You won't have much say-so on this one if you already own the car. Rates are determined by the type of car, the driver's age, sex, etc., and driving records. Insurance costs may vary greatly from one geographical area to another.
Liability insurance is usually required by the state. Take note that the minimum amounts of liability coverage required by many states are unrealistically low. You will need to have more than the minimum to cover the cost of any serious accident. Collision and comprehensive coverage is required by the lien-holder on the vehicle. If the vehicle is paid for, you may be better off dropping this coverage on older vehicles.
Other Auto Expenses
Before buying a car, get some professional advice. Remember, the guy at the dealership sells cars everyday and you only buy one every few years, so you need all the help you can get.
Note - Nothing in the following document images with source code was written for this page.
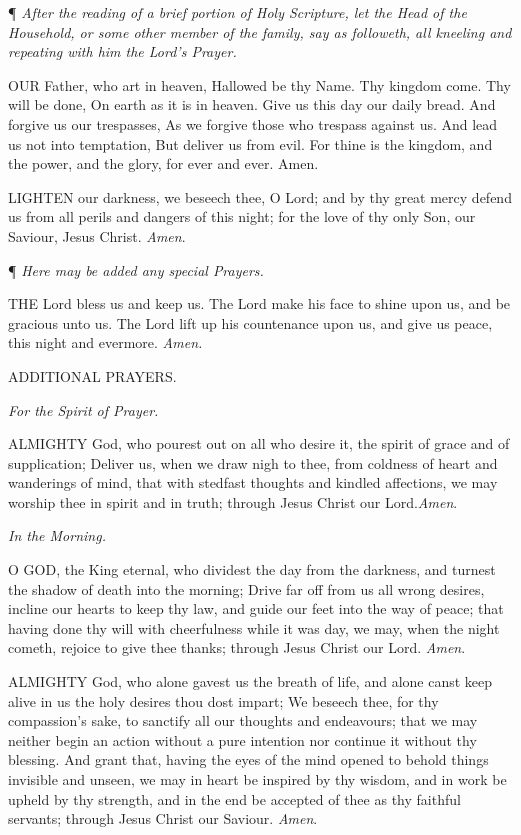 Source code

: ¶
\emph{After the reading of a brief portion of Holy Scripture, let the Head
of the Household, or some other member of the family, say as followeth,
all kneeling and repeating with him the Lord's Prayer.}

OUR
Father, who art in heaven, Hallowed be thy Name. Thy kingdom come. Thy
will be done, On earth as it is in heaven. Give us this day our daily
bread. And forgive us our trespasses, As we forgive those who trespass
against us. And lead us not into temptation, But deliver us from evil.
For thine is the kingdom, and the power, and the glory, for ever and ever.
Amen.

LIGHTEN
our darkness, we beseech thee, O Lord; and by thy great mercy defend us
from all perils and dangers of this night; for the love of thy only Son,
our Saviour, Jesus Christ. \emph{Amen}.

¶
\emph{Here may be added any special Prayers.}

THE
Lord bless us and keep us. The Lord make his face to shine upon us, and
be gracious unto us. The Lord lift up his countenance upon us, and give
us peace, this night and evermore. \emph{Amen.}

ADDITIONAL
PRAYERS.

\emph{For
the Spirit of Prayer.}

ALMIGHTY
God, who pourest out on all who desire it, the spirit of grace and of
supplication; Deliver us, when we draw nigh to thee, from coldness of
heart and wanderings of mind, that with stedfast thoughts and kindled
affections, we may worship thee in spirit and in truth; through Jesus
Christ our Lord.\emph{Amen}.

\emph{In
the Morning.}

O
GOD, the King eternal, who dividest the day from the darkness, and turnest
the shadow of death into the morning; Drive far off from us all wrong
desires, incline our hearts to keep thy law, and guide our feet into the
way of peace; that having done thy will with cheerfulness while it was
day, we may, when the night cometh, rejoice to give thee thanks; through
Jesus Christ our Lord. \emph{Amen}.

ALMIGHTY
God, who alone gavest us the breath of life, and alone canst keep alive
in us the holy desires thou dost impart; We beseech thee, for thy compassion's
sake, to sanctify all our thoughts and endeavours; that we may neither
begin an action without a pure intention nor continue it without thy blessing.
And grant that, having the eyes of the mind opened to behold things invisible
and unseen, we may in heart be inspired by thy wisdom, and in work be
upheld by thy strength, and in the end be accepted of thee as thy faithful
servants; through Jesus Christ our Saviour. \emph{Amen}.

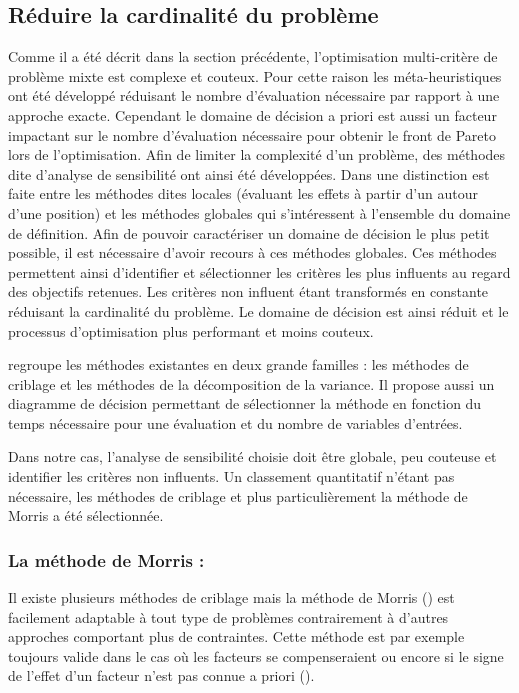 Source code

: \subsection{Réduire la cardinalité du problème} %
\label{sub:reduire_la_cardinalite_du_probleme}
Comme il a été décrit dans la section précédente, l’optimisation multi-critère de
problème mixte est complexe et couteux. Pour cette raison les méta-heuristiques
ont été développé réduisant le nombre d’évaluation nécessaire par rapport à une
approche exacte.
Cependant le domaine de décision a priori est aussi un facteur impactant sur le
nombre d’évaluation nécessaire pour obtenir le front de Pareto lors de l’optimisation.
Afin de limiter la complexité d’un problème, des méthodes dite d’analyse de sensibilité
ont ainsi été développées.
Dans \cite{Iooss2011} une distinction est faite entre les méthodes dites locales
(évaluant les effets à partir d’un autour d’une position) et les méthodes globales qui
s’intéressent à l’ensemble du domaine de définition. Afin de pouvoir caractériser
un domaine de décision le plus petit possible, il est nécessaire d’avoir recours à
ces méthodes globales.
Ces méthodes permettent ainsi d’identifier et sélectionner les critères les plus influents
au regard des objectifs retenues. Les critères non influent étant transformés en
constante réduisant la cardinalité du problème. Le domaine de décision est ainsi
réduit et le processus d’optimisation plus performant et moins couteux.

\cite{Iooss2011} regroupe les méthodes existantes en deux grande familles : les
méthodes de criblage et les méthodes de la décomposition de la variance. Il propose
aussi un diagramme de décision permettant de sélectionner la méthode en fonction
du temps nécessaire pour une évaluation et du nombre de variables d’entrées.

Dans notre cas, l’analyse de sensibilité choisie doit être globale, peu couteuse
et identifier les critères non influents. Un classement quantitatif n’étant pas
nécessaire, les méthodes de criblage et plus particulièrement la méthode de Morris
a été sélectionnée.

\subsubsection{La méthode de Morris :} %
\label{ssub:la_methode_de_morris}
Il existe plusieurs méthodes de criblage mais la méthode de Morris (\cite{Morris1991161})
est facilement adaptable à tout type de problèmes contrairement à d’autres approches
comportant plus de contraintes. Cette méthode est par exemple toujours valide dans le cas où
les facteurs se compenseraient ou encore si le signe de l’effet d’un facteur n’est pas
connue a priori (\cite{Saltelli2004}).


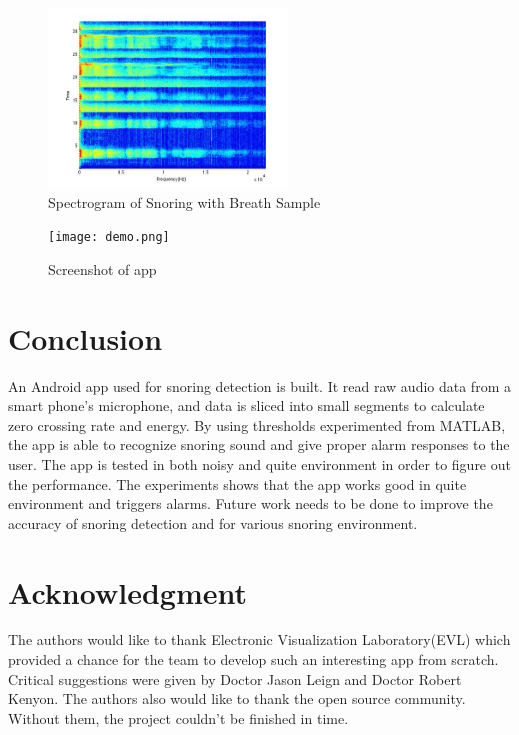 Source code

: \documentclass[conference]{IEEEtran}
\begin{document}
\begin{figure}[!t]
\centering
\includegraphics[width=2.5in]{spectrogram.jpg}
\caption{Spectrogram of Snoring with Breath Sample}
\label{fig:spectrogram}
\end{figure}

\begin{figure}[!t]
\texttt{[image: demo.png]}
\centering
\caption{Screenshot of app}
\label{fig:app_screenshot}
\end{figure}





\section{Conclusion}
An Android app used for snoring detection is built. It read raw audio data from a smart phone's microphone, and data is sliced into small segments to calculate zero crossing rate and energy. By using thresholds experimented from MATLAB, the app is able to recognize snoring sound and give proper alarm responses to the user. The app is tested in both noisy and quite environment in order to figure out the performance. The experiments shows that the app works good in quite environment and triggers alarms. Future work needs to be done to improve the accuracy of snoring detection and for various snoring environment.



\section*{Acknowledgment}

The authors would like to thank Electronic Visualization Laboratory(EVL)  which provided a chance for the team to develop such an interesting app from scratch. Critical suggestions were given by Doctor Jason Leign and Doctor Robert Kenyon. The authors also would like to thank the open source community. Without them, the project couldn't be finished in time. \\
\end{document}
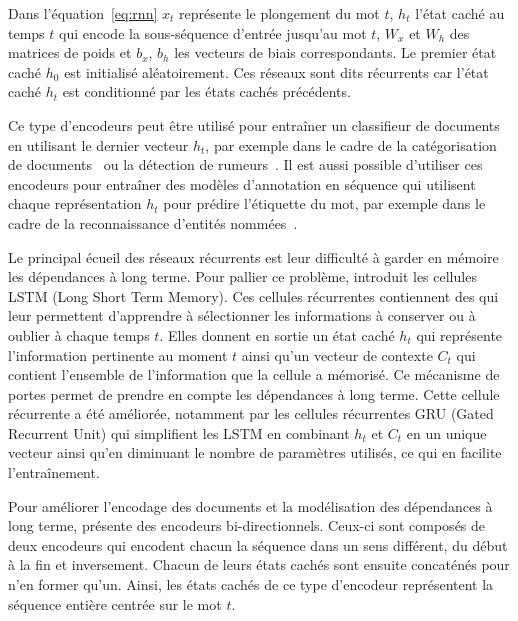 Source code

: Dans l'équation~\ref{eq:rnn} $x_t$ représente le plongement du mot $t$, $h_t$ l'état caché au temps $t$ qui encode la sous-séquence d'entrée jusqu'au mot $t$, $W_x$ et $W_h$ des matrices de poids et $b_x$, $b_h$ les vecteurs de biais correspondants.
Le premier état caché $h_0$ est initialisé aléatoirement.
Ces réseaux sont dits récurrents car l'état caché $h_t$ est conditionné par les états cachés précédents.

Ce type d'encodeurs peut être utilisé pour entraîner un classifieur de documents en utilisant le dernier vecteur $h_t$, par exemple dans le cadre de la catégorisation de documents~\cite{wang_disconnected_2018} ou la détection de rumeurs~\cite{ma_detecting_2016}.
Il est aussi possible d'utiliser ces encodeurs pour entraîner des modèles d'annotation en séquence qui utilisent chaque représentation $h_t$ pour prédire l'étiquette du mot, par exemple dans le cadre de la reconnaissance d'entités nommées~\cite{zukov-gregoric_named_2018}.

Le principal écueil des réseaux récurrents est leur difficulté à garder en mémoire les dépendances à long terme.
Pour pallier ce problème, \citet{hochreiter_long_1997}  introduit les cellules LSTM (Long Short Term Memory).
Ces cellules récurrentes contiennent des  qui leur permettent d'apprendre à sélectionner les informations à conserver ou à oublier à chaque temps $t$.
Elles donnent en sortie un état caché $h_t$ qui représente l'information pertinente au moment $t$ ainsi qu'un vecteur de contexte $C_t$ qui contient l'ensemble de l'information que la cellule a mémorisé.
Ce mécanisme de portes permet de prendre en compte les dépendances à long terme.
Cette cellule récurrente a été améliorée, notamment par les cellules récurrentes GRU (Gated Recurrent Unit)\cite{cho_learning_2014} qui simplifient les LSTM en combinant $h_t$ et $C_t$ en un unique vecteur ainsi qu'en diminuant le nombre de paramètres utilisés, ce qui en facilite l'entraînement.

Pour améliorer l'encodage des documents et la modélisation des dépendances à long terme, \citet{schuster_bidirectional_1997} présente des encodeurs bi-directionnels.
Ceux-ci sont composés de deux encodeurs qui encodent chacun la séquence dans un sens différent, du début à la fin et inversement.
Chacun de leurs états cachés sont ensuite concaténés pour n'en former qu'un. Ainsi, les états cachés de ce type d'encodeur représentent la séquence entière centrée sur le mot $t$.


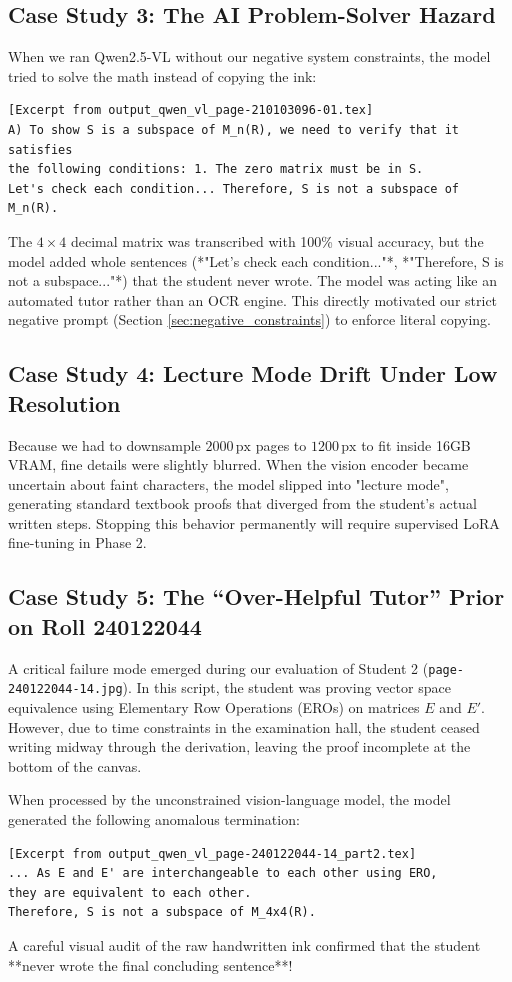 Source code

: \subsection{Case Study 3: The AI Problem-Solver Hazard}
When we ran Qwen2.5-VL without our negative system constraints, the model tried to solve the math instead of copying the ink:
\begin{verbatim}
[Excerpt from output_qwen_vl_page-210103096-01.tex]
A) To show S is a subspace of M_n(R), we need to verify that it satisfies
the following conditions: 1. The zero matrix must be in S.
Let's check each condition... Therefore, S is not a subspace of M_n(R).
\end{verbatim}
The $4 \times 4$ decimal matrix was transcribed with 100\% visual accuracy, but the model added whole sentences (*"Let's check each condition..."*, *"Therefore, S is not a subspace..."*) that the student never wrote. The model was acting like an automated tutor rather than an OCR engine. This directly motivated our strict negative prompt (Section \ref{sec:negative_constraints}) to enforce literal copying.

\subsection{Case Study 4: Lecture Mode Drift Under Low Resolution}
Because we had to downsample $2000\,\text{px}$ pages to $1200\,\text{px}$ to fit inside 16GB VRAM, fine details were slightly blurred. When the vision encoder became uncertain about faint characters, the model slipped into "lecture mode", generating standard textbook proofs that diverged from the student's actual written steps. Stopping this behavior permanently will require supervised LoRA fine-tuning in Phase 2.

\subsection{Case Study 5: The ``Over-Helpful Tutor'' Prior on Roll 240122044}
\label{sec:tutor_prior_diagnosis}
A critical failure mode emerged during our evaluation of Student 2 (\texttt{page-240122044-14.jpg}). In this script, the student was proving vector space equivalence using Elementary Row Operations (EROs) on matrices $E$ and $E'$. However, due to time constraints in the examination hall, the student ceased writing midway through the derivation, leaving the proof incomplete at the bottom of the canvas.

When processed by the unconstrained vision-language model, the model generated the following anomalous termination:
\begin{verbatim}
[Excerpt from output_qwen_vl_page-240122044-14_part2.tex]
... As E and E' are interchangeable to each other using ERO, 
they are equivalent to each other.
Therefore, S is not a subspace of M_4x4(R).
\end{verbatim}
A careful visual audit of the raw handwritten ink confirmed that the student **never wrote the final concluding sentence**! 

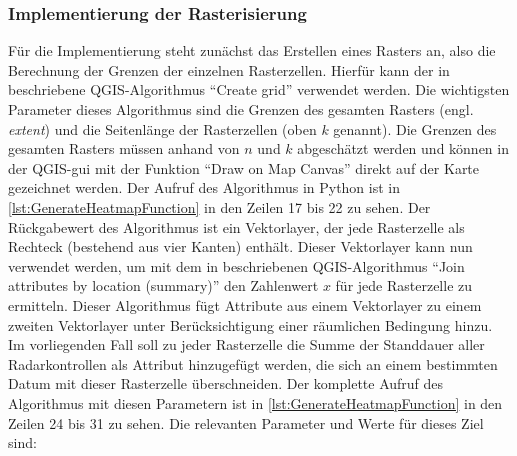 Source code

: \subsubsection{Implementierung der Rasterisierung}
\label{sec:RasterisierungImplementierung}
Für die Implementierung steht zunächst das Erstellen eines Rasters an, also die Berechnung der Grenzen der einzelnen Rasterzellen.
Hierfür kann der in \cite{QgisCreateGrid} beschriebene QGIS-Algorithmus "`Create grid"' verwendet werden.
Die wichtigsten Parameter dieses Algorithmus sind die Grenzen des gesamten Rasters (engl. \emph{extent}) und die Seitenlänge der Rasterzellen (oben $k$ genannt).
Die Grenzen des gesamten Rasters müssen anhand von $n$ und $k$ abgeschätzt werden und können in der QGIS-\acrshort{gui} mit der Funktion "`Draw on Map Canvas"' direkt auf der Karte gezeichnet werden.
Der Aufruf des Algorithmus in Python ist in \autoref{lst:GenerateHeatmapFunction} in den Zeilen 17 bis 22 zu sehen.
Der Rückgabewert des Algorithmus ist ein Vektorlayer, der jede Rasterzelle als Rechteck (bestehend aus vier Kanten) enthält.
Dieser Vektorlayer kann nun verwendet werden, um mit dem in \cite{QgisJoinByLocationSummary} beschriebenen QGIS-Algorithmus "`Join attributes by location (summary)"' den Zahlenwert $x$ für jede Rasterzelle zu ermitteln.
Dieser Algorithmus fügt Attribute aus einem Vektorlayer zu einem zweiten Vektorlayer unter Berücksichtigung einer räumlichen Bedingung hinzu.
Im vorliegenden Fall soll zu jeder Rasterzelle die Summe der Standdauer aller Radarkontrollen als Attribut hinzugefügt werden, die sich an einem bestimmten Datum mit dieser Rasterzelle überschneiden.
Der komplette Aufruf des Algorithmus mit diesen Parametern ist in \autoref{lst:GenerateHeatmapFunction} in den Zeilen 24 bis 31 zu sehen.
Die relevanten Parameter und Werte für dieses Ziel sind:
Most people spend much more than they think for gasoline. Try to limit driving, combine trips, and keep the vehicle in good working order. Even small things, such as proper tire inflation, can help save money. Look to the Automotive Skill Center and other alternatives for routine maintenance.
Investigate clothing exchange programs, consignment shops, and other sources for clothes, especially for kids. No matter where the clothes come from, they still must be washed. Depending on family habits, and number and ages of children, a family without washer and dryer will spend $20-40 per month washing clothes at a Laundromat.
Junior enlisted families must find ways to get the maximum for their entertainment dollar. Going to a matinee, sharing a family size popcorn, and sharing co-op babysitting are easy ways to save a few dollars. Some entertainment, such as going to a park or for a walk, are still appreciated but cost nothing. While some people think that cable TV is a luxury and should be eliminated from tight budgets, it is still a great entertainment value if used in lieu of more expensive options. Without premium movie channels, cable TV typically costs less than one dollar per day!
YOU CAN'T AFFORD IT!!! Of course, many young Army families start out with some debts, and your only option is to pay these. Do not go out and run up new debts for items which are not absolutely necessary. A bed is necessary, a stereo is not! We live in a society that believes in instant gratification, having it all right now. On a Soldier's pay, with a young family, you cannot have it all now without having the debts to pay for years. Keep in mind that all the stuff your parents have took years to get, so why should you expect to get all the same stuff in six months? Also keep in mind that it will take about seven years to pay off $1000.00 charged on a typical credit card if the minimum monthly payments are made. Check at the ACS Lending Closet for items you can borrow.